We remind you that the ICMI AMOR project aims at building online resources reflecting highly significant and influential research in mathematics education at an international level, which can serve as a reference not only for researchers in the field, but also for educators, teachers, curriculum developers and policy makers and other agents in the field. In order to build our resources ICMI has decided to focus on each Felix Klein, Hans Freudenthal and Emma Castelnuovo ICMI Awardee, through what we have called the Awardees Multimedia Online Resources Project (ICMI AMOR).
Each Awardee is represented in a unit consisting of a series of 8 to 12 modules comprising videos of 10 to 30 minutes up to a total of 120–180 minutes of video material.

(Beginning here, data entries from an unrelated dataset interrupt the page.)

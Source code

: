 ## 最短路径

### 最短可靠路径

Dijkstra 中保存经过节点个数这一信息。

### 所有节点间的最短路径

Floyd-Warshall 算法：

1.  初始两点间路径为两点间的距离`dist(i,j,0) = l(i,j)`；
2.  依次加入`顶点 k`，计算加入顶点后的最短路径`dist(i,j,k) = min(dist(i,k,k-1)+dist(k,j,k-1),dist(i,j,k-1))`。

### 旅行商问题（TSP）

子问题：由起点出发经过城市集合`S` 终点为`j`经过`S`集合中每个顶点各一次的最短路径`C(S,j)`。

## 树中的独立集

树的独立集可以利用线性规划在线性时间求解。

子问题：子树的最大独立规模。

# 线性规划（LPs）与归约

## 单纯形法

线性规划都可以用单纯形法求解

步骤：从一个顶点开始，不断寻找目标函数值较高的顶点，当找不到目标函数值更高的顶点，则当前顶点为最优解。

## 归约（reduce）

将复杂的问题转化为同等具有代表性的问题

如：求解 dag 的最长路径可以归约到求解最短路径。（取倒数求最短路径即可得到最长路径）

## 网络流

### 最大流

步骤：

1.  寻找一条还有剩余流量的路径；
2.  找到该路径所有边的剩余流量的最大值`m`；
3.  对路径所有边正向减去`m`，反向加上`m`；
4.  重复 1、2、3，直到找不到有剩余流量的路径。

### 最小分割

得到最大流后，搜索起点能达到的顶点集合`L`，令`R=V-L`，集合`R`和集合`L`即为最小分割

So far 3 units are complete: Michèle Artigue’s, Yves Chevallard’s (the last module has been posted very recently) and Anna Sfard’s. Guy Brousseau’s and Celia Hoyles’ units are already quite advanced and, thanks to the work of Milton Rosa and Daniel Clark Orey, Ubiratan D’Ambrosio’s unit has now been launched.
News of the International Day of Mathematics (IDM)

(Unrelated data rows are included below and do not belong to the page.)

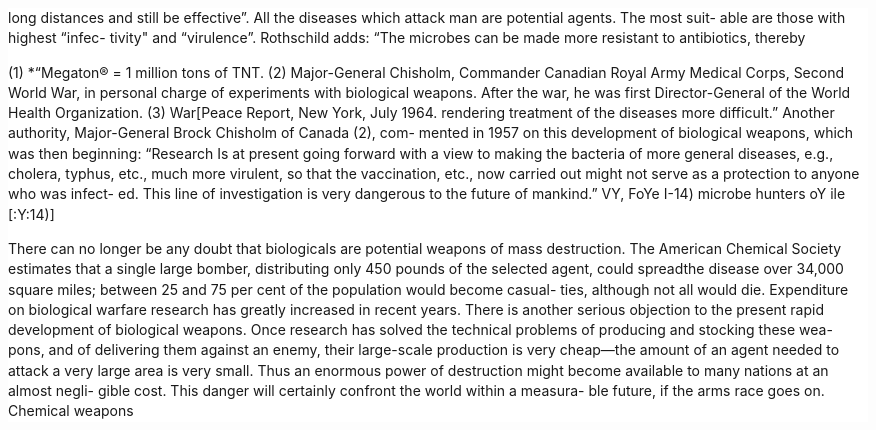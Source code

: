 long distances and still be effective”. 
All the diseases which attack man 
are potential agents. The most suit- 
able are those with highest “infec- 
tivity" and “virulence”. Rothschild 
adds: “The microbes can be made 
more resistant to antibiotics, thereby 
  
(1) *“Megaton® = 1 million tons of TNT. 
(2) Major-General Chisholm, Commander 
Canadian Royal Army Medical Corps, Second 
World War, in personal charge of experiments 
with biological weapons. After the war, 
he was first Director-General of the World 
Health Organization. 
(3) War[Peace Report, New York, July 1964. 
rendering treatment of the diseases 
more difficult.” 
Another authority, Major-General 
Brock Chisholm of Canada (2), com- 
mented in 1957 on this development of 
biological weapons, which was then 
beginning: “Research Is at present 
going forward with a view to making 
the bacteria of more general diseases, 
e.g., cholera, typhus, etc., much more 
virulent, so that the vaccination, etc., 
now carried out might not serve as a 
protection to anyone who was infect- 
ed. This line of investigation is very 
dangerous to the future of mankind.” 
VY, FoYe I-14) 
microbe hunters 
oY ile [:Y:14)] 
  
There can no longer be any doubt 
that biologicals are potential weapons 
of mass destruction. The American 
Chemical Society estimates that a 
single large bomber, distributing only 
450 pounds of the selected agent, could 
spreadthe disease over 34,000 square 
miles; between 25 and 75 per cent of 
the population would become casual- 
ties, although not all would die. 
Expenditure on biological warfare 
research has greatly increased in 
recent years. 
There is another serious objection 
to the present rapid development of 
biological weapons. Once research 
has solved the technical problems of 
producing and stocking these wea- 
pons, and of delivering them against 
an enemy, their large-scale production 
is very cheap—the amount of an agent 
needed to attack a very large area is 
very small. Thus an enormous power 
of destruction might become available 
to many nations at an almost negli- 
gible cost. This danger will certainly 
confront the world within a measura- 
ble future, if the arms race goes on. 
Chemical weapons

The 2024 IDM theme. The 2024 theme for the International Day of Mathematics (IDM 2024) is Playing with Maths. Countries are invited to adapt the spelling to their local tradition, for instance, Playing with Math. Depending of the language, the word “play” not only represents the action of playing a game but often conveys the meaning of fun, enjoyment and exploration in the realm of mathematics.

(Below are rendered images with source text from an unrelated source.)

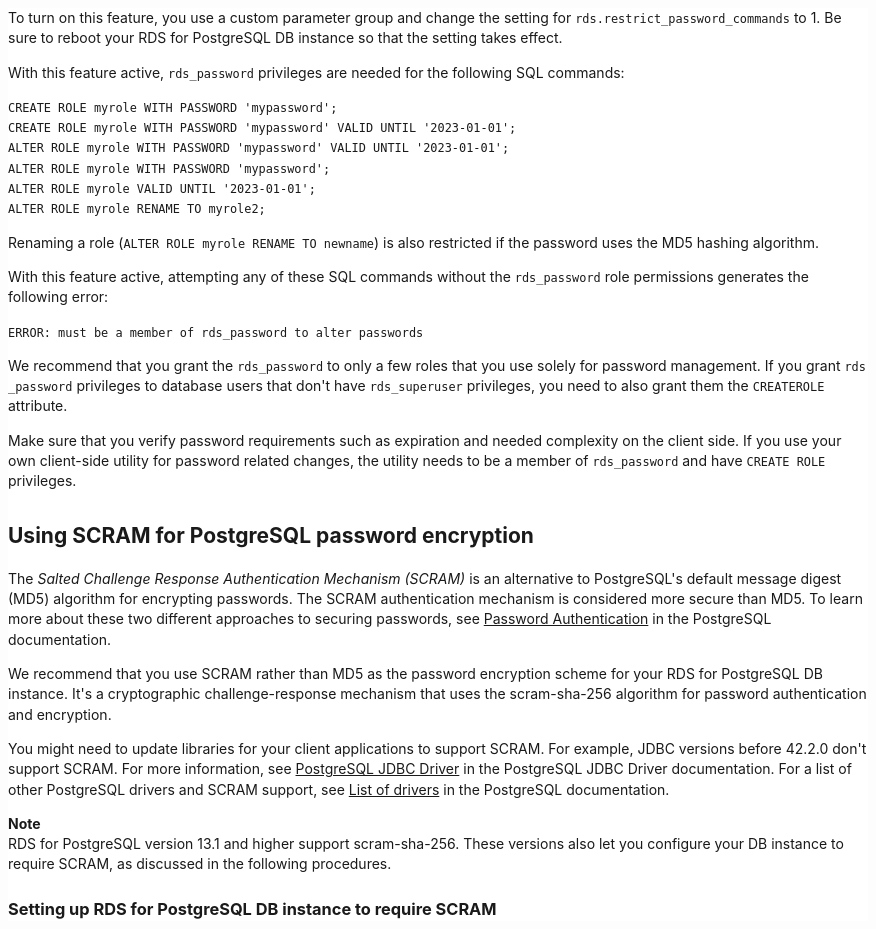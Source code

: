 To turn on this feature, you use a custom parameter group and change the setting for `rds.restrict_password_commands` to 1\. Be sure to reboot your RDS for PostgreSQL DB instance so that the setting takes effect\. 

With this feature active, `rds_password` privileges are needed for the following SQL commands:

```
CREATE ROLE myrole WITH PASSWORD 'mypassword';
CREATE ROLE myrole WITH PASSWORD 'mypassword' VALID UNTIL '2023-01-01';
ALTER ROLE myrole WITH PASSWORD 'mypassword' VALID UNTIL '2023-01-01';
ALTER ROLE myrole WITH PASSWORD 'mypassword';
ALTER ROLE myrole VALID UNTIL '2023-01-01';
ALTER ROLE myrole RENAME TO myrole2;
```

Renaming a role \(`ALTER ROLE myrole RENAME TO newname`\) is also restricted if the password uses the MD5 hashing algorithm\. 

With this feature active, attempting any of these SQL commands without the `rds_password` role permissions generates the following error: 

```
ERROR: must be a member of rds_password to alter passwords
```

We recommend that you grant the `rds_password` to only a few roles that you use solely for password management\. If you grant `rds_password` privileges to database users that don't have `rds_superuser` privileges, you need to also grant them the `CREATEROLE` attribute\.

Make sure that you verify password requirements such as expiration and needed complexity on the client side\. If you use your own client\-side utility for password related changes, the utility needs to be a member of `rds_password` and have `CREATE ROLE` privileges\. 

## Using SCRAM for PostgreSQL password encryption<a name="PostgreSQL_Password_Encryption_configuration"></a>

The *Salted Challenge Response Authentication Mechanism \(SCRAM\)* is an alternative to PostgreSQL's default message digest \(MD5\) algorithm for encrypting passwords\. The SCRAM authentication mechanism is considered more secure than MD5\. To learn more about these two different approaches to securing passwords, see [Password Authentication](https://www.postgresql.org/docs/14/auth-password.html) in the PostgreSQL documentation\.

We recommend that you use SCRAM rather than MD5 as the password encryption scheme for your RDS for PostgreSQL DB instance\. It's a cryptographic challenge\-response mechanism that uses the scram\-sha\-256 algorithm for password authentication and encryption\. 

You might need to update libraries for your client applications to support SCRAM\. For example, JDBC versions before 42\.2\.0 don't support SCRAM\. For more information, see [PostgreSQL JDBC Driver](https://jdbc.postgresql.org/changelogs/2018-01-17-42.2.0-release/) in the PostgreSQL JDBC Driver documentation\. For a list of other PostgreSQL drivers and SCRAM support, see [List of drivers](https://wiki.postgresql.org/wiki/List_of_drivers) in the PostgreSQL documentation\.

**Note**  
RDS for PostgreSQL version 13\.1 and higher support scram\-sha\-256\. These versions also let you configure your DB instance to require SCRAM, as discussed in the following procedures\.

### Setting up RDS for PostgreSQL DB instance to require SCRAM<a name="PostgreSQL_Password_Encryption_configuration.preliminary"></a>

Here are some translations:
- Arabic: إلعب بواسطة الرياضيات
- Chinese Simplified: 游于数
- Chinese Traditional: 遊於數
- French: Jouons avec les maths
- German: Spiele mit Mathematik
- Korean: 수학이랑 놀자
- Portuguese: Brincando com a matemática
- Spanish: Jugando con las matemáticas
- Turkish: Oyunla Matematik
Highlights of IDM 2023. It is still possible to relive some of 2023 highlights on the IDM website:
- Explore the gallery of comics of the 2023 challenge or browse through them through the map.
- Watch the Global Online Celebration including the talks given by the 2022 Fields medallists and photos and reports from IDM celebrations from all over the world.
Abel Prize celebrations 2023
The Abel Lectures of 2023 are now available on YouTube. The lectures, celebrating the 2023 Abel Prize Laureate Luis A. Caffarelli, were given by Alessio Figalli, From elastic membranes to ice melting, Sylvia Serfaty, From diffusions to fluid equations: the question of regularity, and Luis Silvestre, Fully nonlinear elliptic equations and applications. Also available are the short speeches entitled Advice to Young Mathematicians. Visit the Abel YouTube Channel for all of this.
Wolf Prize award ceremony 2023
Ingrid Daubechies, from Duke University, USA, and President of the IMU from 2011 to 2014, was awarded the 2023 Wolf Prize in Mathematics “for work in wavelet theory and applied harmonic analysis”. The award ceremony, which took place on 15 June 2023 at the Knesset (Israel's Parliament), in Jerusalem, was streamed live on YouTube, and a recording is now available on the Wolf Foundation YouTube Channel.
Kyoto Prize 2023
Elliott H. Lieb, Princeton’s Eugene Higgins Professor of Physics, Emeritus, and Professor of Mathematical Physics, Emeritus, has been awarded the 2023 Kyoto Prize, for “Pioneering Mathematical Research in Physics, Chemistry, and Quantum Information Science Based on Many-Body Physics”.
Lieb has been awarded numerous prizes in mathematics and physics, including the Carl Friedrich Gauss Prize in 2022, for his “deep mathematical contributions of exceptional breadth which have shaped the fields of quantum mechanics, statistical mechanics, computational chemistry, and quantum information theory”. Also in 2022, Lieb was awarded the Medal for Exceptional Achievement in Research from the American Physical Society for “major contributions to theoretical physics through obtaining exact solutions to important physical problems, which have impacted condensed matter physics, quantum information, statistical mechanics, and atomic physics”.
Lieb is a member of the U.S. National Academy of Sciences and a Foreign Member of the Royal Society.